What is an Am Bully? Structure or color standard isn't what I am asking. If a breed is created the creators have to show how they created the breed and what other breeds were used and at what points they were used in the creation right? Not asking why they were used or for what purpose but actually what was used and how it was used and at what points were they used to create a new breed?


----------



## vdubbinya (Oct 8, 2008)

good ? :clap: :clap: i dont think anyone truly knows. It's supposed to be apbt/amstaff, but clearly poor breeding practices have mutted the dogs out with mastiff's, ab's, oeb's, ect ect, to get the look "they" want, which i think has doomed the breed from the GET GO. It's going to be hard to set a standard, with the standards of these dogs all over the board, imo.

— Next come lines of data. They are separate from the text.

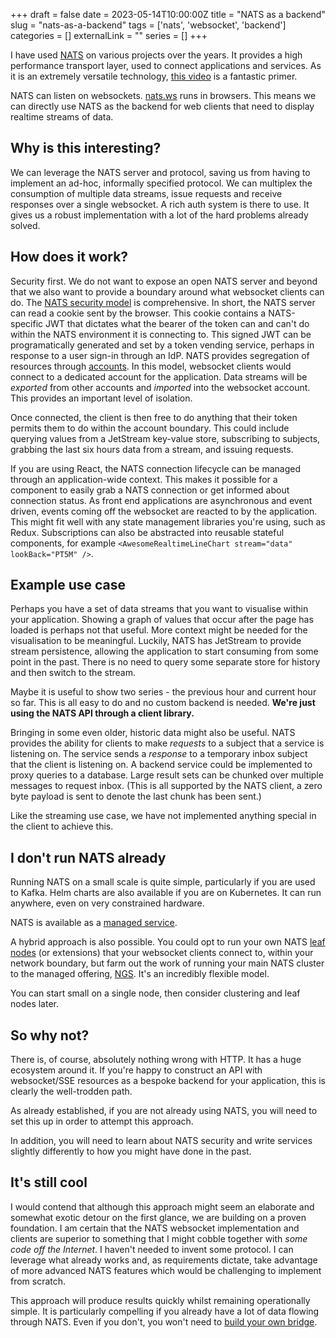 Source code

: +++ 
draft = false
date = 2023-05-14T10:00:00Z
title = "NATS as a backend"
slug = "nats-as-a-backend"
tags = ['nats', 'websocket', 'backend']
categories = []
externalLink = ""
series = []
+++

I have used [NATS](https://nats.io) on various projects over the years. It provides a high performance transport layer, used to connect applications and services. As it is an extremely versatile technology, [this video](https://www.youtube.com/watch?v=hjXIUPZ7ArM) is a fantastic primer.

NATS can listen on websockets. [nats.ws](https://github.com/nats-io/nats.ws) runs in browsers. This means we can directly use NATS as the backend for web clients that need to display realtime streams of data.

## Why is this interesting?

We can leverage the NATS server and protocol, saving us from having to implement an ad-hoc, informally specified protocol. We can multiplex the consumption of multiple data streams, issue requests and receive responses over a single websocket. A rich auth system is there to use. It gives us a robust implementation with a lot of the hard problems already solved.

## How does it work?

Security first. We do not want to expose an open NATS server and beyond that we also want to provide a boundary around what websocket clients can do. The [NATS security model](https://docs.nats.io/nats-concepts/security) is comprehensive. In short, the NATS server can read a cookie sent by the browser. This cookie contains a NATS-specific JWT that dictates what the bearer of the token can and can't do within the NATS environment it is connecting to. This signed JWT can be programatically generated and set by a token vending service, perhaps in response to a user sign-in through an IdP. NATS provides segregation of resources through [accounts](https://docs.nats.io/running-a-nats-service/configuration/securing_nats/accounts). In this model, websocket clients would connect to a dedicated account for the application. Data streams will be _exported_ from other accounts and _imported_ into the websocket account. This provides an important level of isolation.

Once connected, the client is then free to do anything that their token permits them to do within the account boundary. This could include querying values from a JetStream key-value store, subscribing to subjects, grabbing the last six hours data from a stream, and issuing requests.

If you are using React, the NATS connection lifecycle can be managed through an application-wide context. This makes it possible for a component to easily grab a NATS connection or get informed about connection status. As front end applications are asynchronous and event driven, events coming off the websocket are reacted to by the application. This might fit well with any state management libraries you're using, such as Redux. Subscriptions can also be abstracted into reusable stateful components, for example `<AwesomeRealtimeLineChart stream="data" lookBack="PT5M" />`.

## Example use case

Perhaps you have a set of data streams that you want to visualise within your application. Showing a graph of values that occur after the page has loaded is perhaps not that useful. More context might be needed for the visualisation to be meaningful. Luckily, NATS has JetStream to provide stream persistence, allowing the application to start consuming from some point in the past. There is no need to query some separate store for history and then switch to the stream.

Maybe it is useful to show two series - the previous hour and current hour so far. This is all easy to do and no custom backend is needed. **We're just using the NATS API through a client library.**

Bringing in some even older, historic data might also be useful. NATS provides the ability for clients to make _requests_ to a subject that a service is listening on. The service sends a _response_ to a temporary inbox subject that the client is listening on. A backend service could be implemented to proxy queries to a database. Large result sets can be chunked over multiple messages to request inbox. (This is all supported by the NATS client, a zero byte payload is sent to denote the last chunk has been sent.)

Like the streaming use case, we have not implemented anything special in the client to achieve this.

## I don't run NATS already

Running NATS on a small scale is quite simple, particularly if you are used to Kafka. Helm charts are also available if you are on Kubernetes. It can run anywhere, even on very constrained hardware.

NATS is available as a [managed service](https://www.synadia.com/ngs).

A hybrid approach is also possible. You could opt to run your own NATS [leaf nodes](https://docs.nats.io/running-a-nats-service/configuration/leafnodes) (or extensions) that your websocket clients connect to, within your network boundary, but farm out the work of running your main NATS cluster to the managed offering, [NGS](https://www.synadia.com/ngs). It's an incredibly flexible model.

You can start small on a single node, then consider clustering and leaf nodes later.

## So why not?

There is, of course, absolutely nothing wrong with HTTP. It has a huge ecosystem around it. If you're happy to construct an API with websocket/SSE resources as a bespoke backend for your application, this is clearly the well-trodden path.

As already established, if you are not already using NATS, you will need to set this up in order to attempt this approach.

In addition, you will need to learn about NATS security and write services slightly differently to how you might have done in the past.

## It's still cool

I would contend that although this approach might seem an elaborate and somewhat exotic detour on the first glance, we are building on a proven foundation. I am certain that the NATS websocket implementation and clients are superior to something that I might cobble together with _some code off the Internet_. I haven't needed to invent some protocol. I can leverage what already works and, as requirements dictate, take advantage of more advanced NATS features which would be challenging to implement from scratch.

This approach will produce results quickly whilst remaining operationally simple. It is particularly compelling if you already have a lot of data flowing through NATS. Even if you don't, you won't need to [build your own bridge](https://github.com/nats-io/nats-kafka).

I am an owner of an ambully, so you get this from me first hand unbiased. maybe someone can be more elaborate about the issue, cuz i cant answer fully haha ---shane


----------



## Bully_Boy_Joe (Jul 7, 2008)

Alright here we go. The said founder of the breed is Dave Wilson, acoording to what he says he visioned a dog that has the willing to please like APBT, but with a thicker bone mass and no DA. So he began crossing APBT with Amstaffs. These are the big names that you will see throwing knuckles, purple rose of cairo, sage etc. Most of these dogs were of CH amstaff blood.

Now in the process alot of fixing and mixing has been going around, breeders wanted to further exaggerate the features on the dogs. This is where all the shortcuts came in and everything went south, paper hanging also came into play. It is said Dave Wilson had some type of hook up through the UKC.

pocket bully- French bulldog, EB, Olde EB etc, crosses

XXL- Mastiff ie. cane corso, bull mastiff, english mastiff, I have even seen a few to look like the have a little Neo

Now no one knows the exact mixes or exactly when they came into play, I was just guessing from what I have seen. Also, lately a few breeders have developed a little more consistency so it is pretty much bully to bully. But, that has still lead to bowed legs and weak pasterns, but hey Rome wasn't built in a day.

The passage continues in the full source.